(Assigned task):
All that is needed is every line of the listing below that has "اجرا".

(Task inputs):
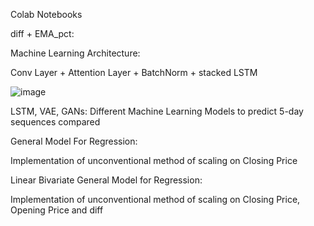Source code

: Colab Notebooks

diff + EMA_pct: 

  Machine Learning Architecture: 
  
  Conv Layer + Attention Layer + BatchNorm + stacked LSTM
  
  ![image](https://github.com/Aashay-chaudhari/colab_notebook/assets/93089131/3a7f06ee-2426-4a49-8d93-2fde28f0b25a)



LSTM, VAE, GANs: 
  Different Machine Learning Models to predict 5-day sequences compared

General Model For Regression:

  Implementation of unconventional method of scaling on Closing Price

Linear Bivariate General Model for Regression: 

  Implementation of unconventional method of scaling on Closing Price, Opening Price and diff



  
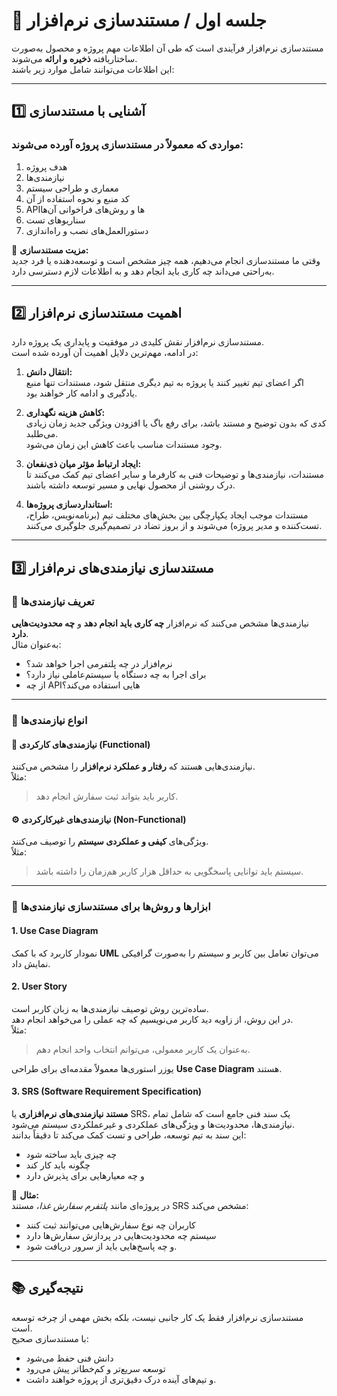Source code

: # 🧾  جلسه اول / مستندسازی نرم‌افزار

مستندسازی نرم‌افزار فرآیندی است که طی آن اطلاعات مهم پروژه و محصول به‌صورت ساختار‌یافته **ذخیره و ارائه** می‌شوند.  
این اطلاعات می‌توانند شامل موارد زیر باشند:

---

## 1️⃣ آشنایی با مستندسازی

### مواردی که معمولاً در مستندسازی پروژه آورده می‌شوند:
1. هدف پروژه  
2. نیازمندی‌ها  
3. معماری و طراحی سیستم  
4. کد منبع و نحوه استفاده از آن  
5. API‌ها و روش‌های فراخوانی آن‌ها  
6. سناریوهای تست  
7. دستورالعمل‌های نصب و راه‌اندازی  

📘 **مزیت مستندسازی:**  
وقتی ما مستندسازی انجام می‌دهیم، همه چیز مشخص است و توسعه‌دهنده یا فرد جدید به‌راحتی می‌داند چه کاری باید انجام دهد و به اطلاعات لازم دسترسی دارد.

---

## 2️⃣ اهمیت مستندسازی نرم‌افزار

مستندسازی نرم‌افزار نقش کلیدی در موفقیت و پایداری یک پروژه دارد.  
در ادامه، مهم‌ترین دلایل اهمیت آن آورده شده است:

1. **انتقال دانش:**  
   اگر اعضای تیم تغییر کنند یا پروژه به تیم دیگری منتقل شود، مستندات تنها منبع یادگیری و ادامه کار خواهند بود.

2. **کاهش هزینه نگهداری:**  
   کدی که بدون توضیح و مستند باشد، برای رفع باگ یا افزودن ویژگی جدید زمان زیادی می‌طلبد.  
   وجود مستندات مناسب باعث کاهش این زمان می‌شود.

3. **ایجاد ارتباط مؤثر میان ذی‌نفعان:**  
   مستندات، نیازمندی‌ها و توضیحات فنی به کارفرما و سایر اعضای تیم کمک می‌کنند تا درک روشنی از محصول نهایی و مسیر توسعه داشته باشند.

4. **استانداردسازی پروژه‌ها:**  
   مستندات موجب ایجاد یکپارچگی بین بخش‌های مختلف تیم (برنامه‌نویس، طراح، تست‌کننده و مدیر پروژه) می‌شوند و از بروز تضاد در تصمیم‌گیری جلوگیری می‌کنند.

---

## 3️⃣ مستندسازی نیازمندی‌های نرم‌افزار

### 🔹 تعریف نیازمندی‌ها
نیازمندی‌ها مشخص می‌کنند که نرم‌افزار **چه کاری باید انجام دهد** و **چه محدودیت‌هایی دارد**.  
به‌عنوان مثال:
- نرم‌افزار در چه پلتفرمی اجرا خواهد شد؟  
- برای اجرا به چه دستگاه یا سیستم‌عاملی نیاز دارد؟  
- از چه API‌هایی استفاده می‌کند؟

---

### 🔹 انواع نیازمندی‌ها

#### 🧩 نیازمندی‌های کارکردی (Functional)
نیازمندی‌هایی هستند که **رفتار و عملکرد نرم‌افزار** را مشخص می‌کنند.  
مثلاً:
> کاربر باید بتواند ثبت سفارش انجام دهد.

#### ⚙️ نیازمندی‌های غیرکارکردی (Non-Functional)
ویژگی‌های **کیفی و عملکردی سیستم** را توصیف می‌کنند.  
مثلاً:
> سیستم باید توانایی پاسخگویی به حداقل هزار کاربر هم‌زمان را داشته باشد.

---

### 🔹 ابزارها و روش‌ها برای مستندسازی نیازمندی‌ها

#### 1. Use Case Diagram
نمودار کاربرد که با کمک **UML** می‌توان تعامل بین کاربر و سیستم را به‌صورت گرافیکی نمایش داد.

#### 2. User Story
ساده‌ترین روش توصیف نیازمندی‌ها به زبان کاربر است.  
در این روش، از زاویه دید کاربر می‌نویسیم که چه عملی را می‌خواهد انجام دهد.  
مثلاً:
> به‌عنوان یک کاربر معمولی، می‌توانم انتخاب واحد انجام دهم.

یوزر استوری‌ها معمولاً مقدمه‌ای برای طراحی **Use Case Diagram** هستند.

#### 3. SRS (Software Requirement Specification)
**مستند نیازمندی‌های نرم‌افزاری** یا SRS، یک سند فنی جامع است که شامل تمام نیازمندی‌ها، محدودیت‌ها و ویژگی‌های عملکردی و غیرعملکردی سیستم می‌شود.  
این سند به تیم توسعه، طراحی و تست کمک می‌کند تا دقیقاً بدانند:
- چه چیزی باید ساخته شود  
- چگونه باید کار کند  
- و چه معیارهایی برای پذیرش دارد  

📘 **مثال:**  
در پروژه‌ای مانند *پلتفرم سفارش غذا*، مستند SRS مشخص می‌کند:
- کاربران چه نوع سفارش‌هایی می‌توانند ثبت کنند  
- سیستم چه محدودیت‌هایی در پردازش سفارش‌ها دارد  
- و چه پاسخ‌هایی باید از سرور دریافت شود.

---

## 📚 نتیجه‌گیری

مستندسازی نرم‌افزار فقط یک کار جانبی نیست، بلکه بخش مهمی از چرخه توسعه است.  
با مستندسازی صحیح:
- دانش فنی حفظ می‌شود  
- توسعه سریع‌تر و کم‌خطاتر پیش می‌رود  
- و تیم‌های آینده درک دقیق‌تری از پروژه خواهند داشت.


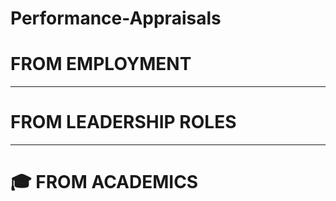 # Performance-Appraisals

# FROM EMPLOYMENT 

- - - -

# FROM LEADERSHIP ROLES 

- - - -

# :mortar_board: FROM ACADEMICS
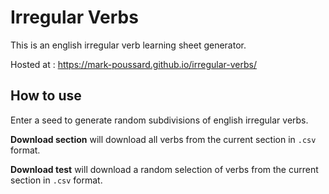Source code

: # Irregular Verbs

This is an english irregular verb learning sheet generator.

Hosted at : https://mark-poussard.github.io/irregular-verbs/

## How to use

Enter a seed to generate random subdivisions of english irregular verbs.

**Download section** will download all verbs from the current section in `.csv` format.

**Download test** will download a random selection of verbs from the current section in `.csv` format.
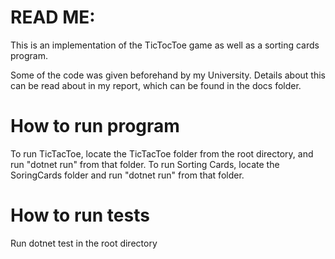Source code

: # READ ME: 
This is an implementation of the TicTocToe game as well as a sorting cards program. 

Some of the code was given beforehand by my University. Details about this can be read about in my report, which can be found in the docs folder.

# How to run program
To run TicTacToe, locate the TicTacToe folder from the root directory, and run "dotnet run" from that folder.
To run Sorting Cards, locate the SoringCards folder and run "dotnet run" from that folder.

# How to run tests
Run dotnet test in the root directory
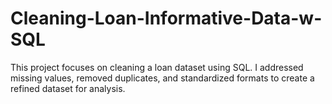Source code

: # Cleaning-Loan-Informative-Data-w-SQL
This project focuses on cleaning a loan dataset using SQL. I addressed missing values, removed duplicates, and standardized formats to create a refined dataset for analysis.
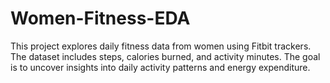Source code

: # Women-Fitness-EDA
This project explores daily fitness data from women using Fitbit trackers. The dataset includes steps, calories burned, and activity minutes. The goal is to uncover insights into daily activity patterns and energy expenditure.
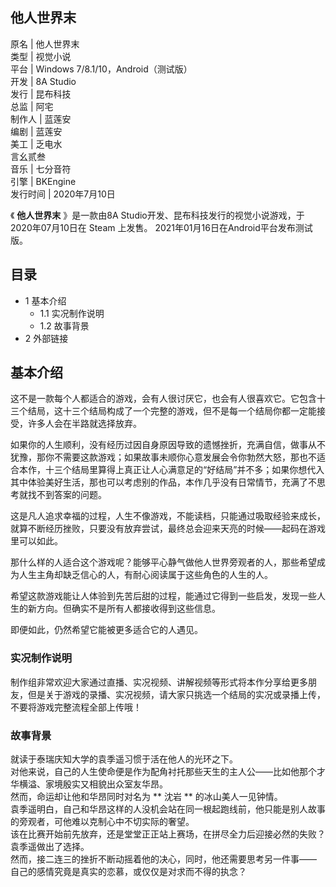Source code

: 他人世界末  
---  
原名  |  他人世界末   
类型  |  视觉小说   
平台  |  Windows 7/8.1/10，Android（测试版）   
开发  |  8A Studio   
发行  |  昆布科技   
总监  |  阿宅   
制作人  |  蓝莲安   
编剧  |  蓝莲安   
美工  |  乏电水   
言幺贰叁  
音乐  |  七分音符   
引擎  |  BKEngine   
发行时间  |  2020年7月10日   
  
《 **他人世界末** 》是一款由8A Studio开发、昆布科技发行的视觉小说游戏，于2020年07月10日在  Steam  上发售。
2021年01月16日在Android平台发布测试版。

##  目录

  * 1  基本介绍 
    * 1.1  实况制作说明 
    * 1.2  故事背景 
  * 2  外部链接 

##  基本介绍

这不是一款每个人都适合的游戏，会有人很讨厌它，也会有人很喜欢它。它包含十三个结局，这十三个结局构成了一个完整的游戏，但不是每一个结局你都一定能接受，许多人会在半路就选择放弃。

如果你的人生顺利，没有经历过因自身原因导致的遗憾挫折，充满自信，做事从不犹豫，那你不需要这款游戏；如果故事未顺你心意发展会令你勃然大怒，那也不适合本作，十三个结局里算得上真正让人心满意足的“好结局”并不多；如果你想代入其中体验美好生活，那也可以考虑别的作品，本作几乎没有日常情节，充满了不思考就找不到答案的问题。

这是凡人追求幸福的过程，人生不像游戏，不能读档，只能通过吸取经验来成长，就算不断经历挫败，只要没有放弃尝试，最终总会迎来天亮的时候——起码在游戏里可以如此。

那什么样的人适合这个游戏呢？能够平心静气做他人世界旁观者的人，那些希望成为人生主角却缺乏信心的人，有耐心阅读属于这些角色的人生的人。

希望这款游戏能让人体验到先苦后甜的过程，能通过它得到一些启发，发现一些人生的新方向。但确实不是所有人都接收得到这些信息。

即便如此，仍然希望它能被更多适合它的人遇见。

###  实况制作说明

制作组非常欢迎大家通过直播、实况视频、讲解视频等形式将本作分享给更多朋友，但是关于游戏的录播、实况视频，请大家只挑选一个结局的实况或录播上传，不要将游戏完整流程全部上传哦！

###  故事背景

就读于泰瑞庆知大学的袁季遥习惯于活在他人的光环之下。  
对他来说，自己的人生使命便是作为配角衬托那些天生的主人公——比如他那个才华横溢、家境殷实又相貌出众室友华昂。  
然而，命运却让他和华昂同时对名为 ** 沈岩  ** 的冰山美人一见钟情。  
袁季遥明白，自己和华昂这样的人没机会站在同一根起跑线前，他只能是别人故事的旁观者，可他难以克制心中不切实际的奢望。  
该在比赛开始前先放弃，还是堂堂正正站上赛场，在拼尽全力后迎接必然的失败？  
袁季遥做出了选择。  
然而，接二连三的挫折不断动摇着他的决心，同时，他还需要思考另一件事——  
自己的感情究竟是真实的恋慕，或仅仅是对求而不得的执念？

...

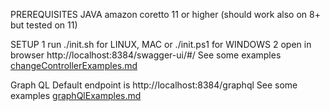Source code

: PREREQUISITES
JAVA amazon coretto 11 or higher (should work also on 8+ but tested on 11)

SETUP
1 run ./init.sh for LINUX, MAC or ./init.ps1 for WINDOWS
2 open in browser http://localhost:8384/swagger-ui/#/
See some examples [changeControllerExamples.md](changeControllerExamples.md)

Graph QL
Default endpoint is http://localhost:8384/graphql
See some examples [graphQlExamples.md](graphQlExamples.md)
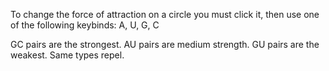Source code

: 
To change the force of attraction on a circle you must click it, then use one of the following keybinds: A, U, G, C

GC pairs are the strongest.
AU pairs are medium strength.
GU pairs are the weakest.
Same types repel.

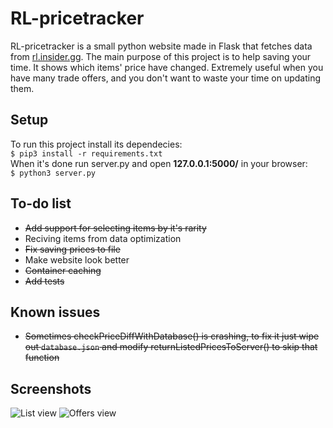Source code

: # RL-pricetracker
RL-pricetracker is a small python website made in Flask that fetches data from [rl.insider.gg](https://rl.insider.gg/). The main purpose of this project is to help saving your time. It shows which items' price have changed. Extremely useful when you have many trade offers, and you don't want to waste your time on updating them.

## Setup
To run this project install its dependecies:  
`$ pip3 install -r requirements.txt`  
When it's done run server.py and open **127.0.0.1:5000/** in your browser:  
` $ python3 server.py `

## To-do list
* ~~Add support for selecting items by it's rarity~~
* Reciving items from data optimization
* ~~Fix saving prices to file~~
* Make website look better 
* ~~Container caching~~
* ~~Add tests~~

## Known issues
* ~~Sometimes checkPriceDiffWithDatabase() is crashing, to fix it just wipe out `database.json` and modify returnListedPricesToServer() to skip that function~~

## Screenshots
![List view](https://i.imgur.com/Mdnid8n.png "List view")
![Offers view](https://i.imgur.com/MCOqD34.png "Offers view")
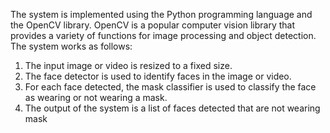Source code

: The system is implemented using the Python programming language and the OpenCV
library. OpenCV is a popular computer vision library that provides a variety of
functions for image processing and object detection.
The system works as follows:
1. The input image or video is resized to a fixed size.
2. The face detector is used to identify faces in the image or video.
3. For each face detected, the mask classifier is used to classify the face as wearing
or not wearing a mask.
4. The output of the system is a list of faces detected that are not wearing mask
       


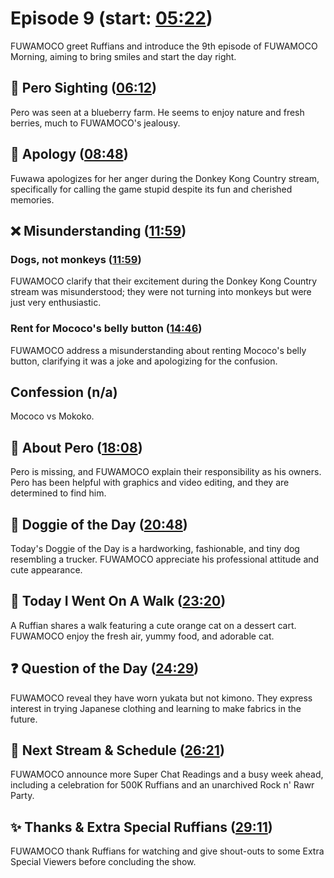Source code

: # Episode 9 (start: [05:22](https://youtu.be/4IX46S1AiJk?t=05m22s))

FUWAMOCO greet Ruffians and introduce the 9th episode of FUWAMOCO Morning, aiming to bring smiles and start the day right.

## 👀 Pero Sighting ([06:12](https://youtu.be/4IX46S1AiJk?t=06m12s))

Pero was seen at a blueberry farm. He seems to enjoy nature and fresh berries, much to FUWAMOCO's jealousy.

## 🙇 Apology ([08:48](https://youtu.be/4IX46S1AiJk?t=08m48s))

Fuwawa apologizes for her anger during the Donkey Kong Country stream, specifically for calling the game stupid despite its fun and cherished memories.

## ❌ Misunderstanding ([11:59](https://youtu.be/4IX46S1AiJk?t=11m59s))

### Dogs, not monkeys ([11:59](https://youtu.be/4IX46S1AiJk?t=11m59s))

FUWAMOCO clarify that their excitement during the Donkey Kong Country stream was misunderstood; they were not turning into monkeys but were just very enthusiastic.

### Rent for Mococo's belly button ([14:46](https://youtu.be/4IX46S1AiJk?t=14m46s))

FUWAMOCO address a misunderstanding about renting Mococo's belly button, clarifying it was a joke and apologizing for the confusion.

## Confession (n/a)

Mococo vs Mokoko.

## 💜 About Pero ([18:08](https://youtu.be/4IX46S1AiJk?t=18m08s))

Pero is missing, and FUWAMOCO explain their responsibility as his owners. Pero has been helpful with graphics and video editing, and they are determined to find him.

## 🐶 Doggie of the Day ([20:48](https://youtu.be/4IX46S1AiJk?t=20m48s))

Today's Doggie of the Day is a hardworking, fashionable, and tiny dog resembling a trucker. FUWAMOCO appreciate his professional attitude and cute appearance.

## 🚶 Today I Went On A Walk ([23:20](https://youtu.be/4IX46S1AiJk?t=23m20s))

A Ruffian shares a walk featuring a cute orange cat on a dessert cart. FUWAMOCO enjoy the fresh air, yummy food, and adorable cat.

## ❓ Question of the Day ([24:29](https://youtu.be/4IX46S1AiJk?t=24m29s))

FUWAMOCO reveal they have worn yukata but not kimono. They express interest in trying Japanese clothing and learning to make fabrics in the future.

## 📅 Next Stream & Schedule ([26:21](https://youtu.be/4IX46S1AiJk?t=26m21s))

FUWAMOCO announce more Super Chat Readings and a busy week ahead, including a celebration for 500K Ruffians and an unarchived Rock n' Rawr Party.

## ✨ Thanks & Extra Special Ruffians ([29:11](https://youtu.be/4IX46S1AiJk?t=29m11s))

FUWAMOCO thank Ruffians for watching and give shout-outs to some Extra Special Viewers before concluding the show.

(Solution to this problem):
- نرم‌افزار در چه پلتفرمی اجرا خواهد شد؟  
- برای اجرا به چه دستگاه یا سیستم‌عاملی نیاز دارد؟  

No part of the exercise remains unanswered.